When we characterise anything divergent as a failing, we perpetuate the myth that backwards or sideways steps are an aberration.
But what we actually crave as humans is to be seen. Focusing only on the narrowest version of mental ill-health erases the lived experience of a large proportion of people who don’t fit neatly into boxes. It’s true that reporting of conditions such as anxiety and depression has reached a peak we might reasonably categorise as progress. But less common, more complex conditions such as schizophrenia, bipolar or borderline personality disorder remain in the shadows.
When we don’t tell these stories, or when we confine them to the margins, they stay shrouded in shame and ignorance. And that can help proliferate harmful stereotypes. For instance, it remains common in some sections of the media to draw a line between criminal acts and mental illness, despite evidence showing people living with mental ill-health are far more likely to be victims of crime than perpetrators.

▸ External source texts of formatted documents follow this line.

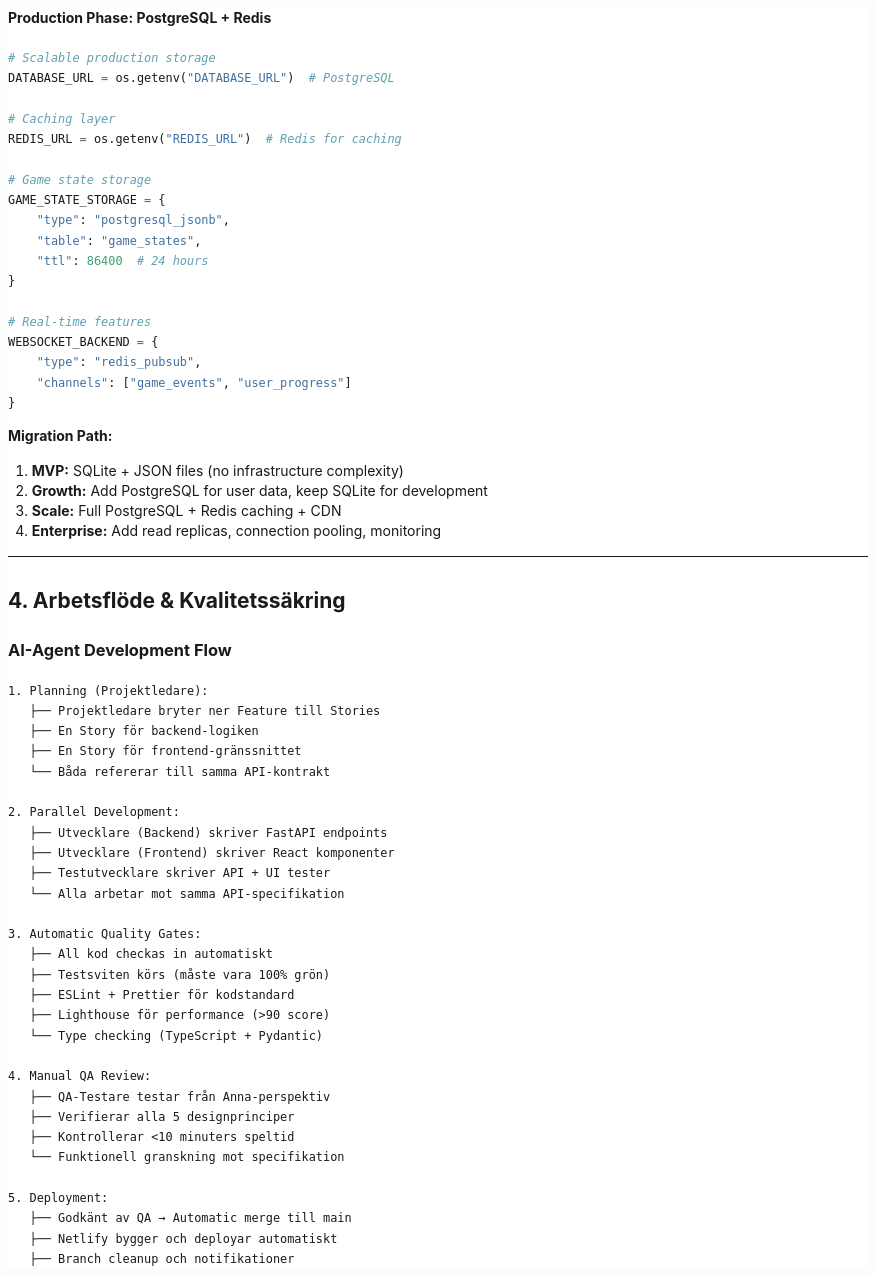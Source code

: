 #### Production Phase: PostgreSQL + Redis
```python
# Scalable production storage
DATABASE_URL = os.getenv("DATABASE_URL")  # PostgreSQL

# Caching layer
REDIS_URL = os.getenv("REDIS_URL")  # Redis for caching

# Game state storage
GAME_STATE_STORAGE = {
    "type": "postgresql_jsonb",
    "table": "game_states", 
    "ttl": 86400  # 24 hours
}

# Real-time features
WEBSOCKET_BACKEND = {
    "type": "redis_pubsub",
    "channels": ["game_events", "user_progress"]
}
```

**Migration Path:**
1. **MVP:** SQLite + JSON files (no infrastructure complexity)
2. **Growth:** Add PostgreSQL for user data, keep SQLite for development  
3. **Scale:** Full PostgreSQL + Redis caching + CDN
4. **Enterprise:** Add read replicas, connection pooling, monitoring

---

## 4. Arbetsflöde & Kvalitetssäkring

### AI-Agent Development Flow

```
1. Planning (Projektledare):
   ├── Projektledare bryter ner Feature till Stories
   ├── En Story för backend-logiken  
   ├── En Story för frontend-gränssnittet
   └── Båda refererar till samma API-kontrakt

2. Parallel Development:
   ├── Utvecklare (Backend) skriver FastAPI endpoints
   ├── Utvecklare (Frontend) skriver React komponenter  
   ├── Testutvecklare skriver API + UI tester
   └── Alla arbetar mot samma API-specifikation

3. Automatic Quality Gates:
   ├── All kod checkas in automatiskt
   ├── Testsviten körs (måste vara 100% grön)
   ├── ESLint + Prettier för kodstandard
   ├── Lighthouse för performance (>90 score)
   └── Type checking (TypeScript + Pydantic)

4. Manual QA Review:
   ├── QA-Testare testar från Anna-perspektiv
   ├── Verifierar alla 5 designprinciper
   ├── Kontrollerar <10 minuters speltid
   └── Funktionell granskning mot specifikation

5. Deployment:
   ├── Godkänt av QA → Automatic merge till main
   ├── Netlify bygger och deployar automatiskt
   ├── Branch cleanup och notifikationer
```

Language and tone are important, too. When we celebrate the archetypal hero’s journey from crisis to recovery but characterise anything divergent as a failing or weakness, we perpetuate the myth that backwards or sideways steps are an aberration, rather than a normal feature of the mental health continuum. I want to see more non-linear media depictions. More nuanced stories that show that it’s possible to struggle and still be strong. A celebration of the human experience that colours outside the dichotomous lines of ‘mental illness: bad, wellness: good.’

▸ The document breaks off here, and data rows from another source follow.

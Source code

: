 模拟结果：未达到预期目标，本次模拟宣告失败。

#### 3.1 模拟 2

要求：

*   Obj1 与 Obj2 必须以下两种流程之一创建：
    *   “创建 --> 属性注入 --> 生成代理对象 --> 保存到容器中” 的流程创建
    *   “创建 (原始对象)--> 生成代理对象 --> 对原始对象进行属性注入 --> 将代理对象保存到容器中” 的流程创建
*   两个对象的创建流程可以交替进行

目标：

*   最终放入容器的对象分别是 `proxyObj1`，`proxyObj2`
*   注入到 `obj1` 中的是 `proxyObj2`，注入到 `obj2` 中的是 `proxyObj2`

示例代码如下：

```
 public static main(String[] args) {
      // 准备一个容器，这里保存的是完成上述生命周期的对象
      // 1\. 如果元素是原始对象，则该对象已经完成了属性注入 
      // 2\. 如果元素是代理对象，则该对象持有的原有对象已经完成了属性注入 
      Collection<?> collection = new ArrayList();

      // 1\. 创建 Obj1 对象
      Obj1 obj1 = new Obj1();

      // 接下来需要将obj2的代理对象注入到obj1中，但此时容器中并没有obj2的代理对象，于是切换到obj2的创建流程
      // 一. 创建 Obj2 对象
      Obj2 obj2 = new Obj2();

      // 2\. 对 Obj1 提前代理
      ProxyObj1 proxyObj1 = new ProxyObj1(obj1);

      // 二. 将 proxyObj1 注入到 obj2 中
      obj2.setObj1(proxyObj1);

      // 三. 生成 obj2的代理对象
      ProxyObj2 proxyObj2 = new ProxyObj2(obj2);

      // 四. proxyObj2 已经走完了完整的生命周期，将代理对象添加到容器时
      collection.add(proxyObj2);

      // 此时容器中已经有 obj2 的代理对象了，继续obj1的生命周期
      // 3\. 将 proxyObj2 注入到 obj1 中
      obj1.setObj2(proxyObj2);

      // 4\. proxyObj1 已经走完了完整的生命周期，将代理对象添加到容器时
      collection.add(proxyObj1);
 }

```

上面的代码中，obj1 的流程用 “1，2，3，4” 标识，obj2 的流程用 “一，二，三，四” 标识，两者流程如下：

We don’t have to imagine what such depictions might look like, though we do have to hunt for them. A few years ago, leading mental health organisation Beyond Blue produced a video in which a woman with a history of complex mental illness and suicidal ideation talked about the strengths that someone like her could bring to a workplace. (I work part-time as a contractor for Beyond Blue, but wasn’t involved with the production of this video.) In the film, the woman details how those who experience suicidality are often seen as weak or flaky, and can be marginalised at work as a result. She then points out that, in reality, people who have fought for their lives are some of the most resilient and resourceful people in our community. Not because they’ve moved from the shadows into the light, but because they have the strength and the skills to live in the grey. We need mainstream media to tell more stories like these.
Showcasing richer, more complex stories is not without its challenges, but there’s arguably never been a more important time to try. The mental health tail of the COVID crisis will be long, and the lessons from the pandemic provide a sobering reminder that mental ill-health is not random or equally distributed. When the social supports that keep people well are removed—secure work, education, social connection and a safe place to call home—anyone can start to struggle. But those who are already disadvantaged will struggle the most.
More diverse and in-depth reporting can shine a spotlight on these inequities and give a voice to those who might otherwise remain silenced. Only when we do that—when we see the whole person and recognise that everyone’s lived experience of mental ill-health is unique and valid—will we have moved out of the shadows.
Jill Stark is an author, journalist and mental health advocate. Her books are High Sobriety, Happy Never After, and When You’re Not OK: a Toolkit for Tough Times.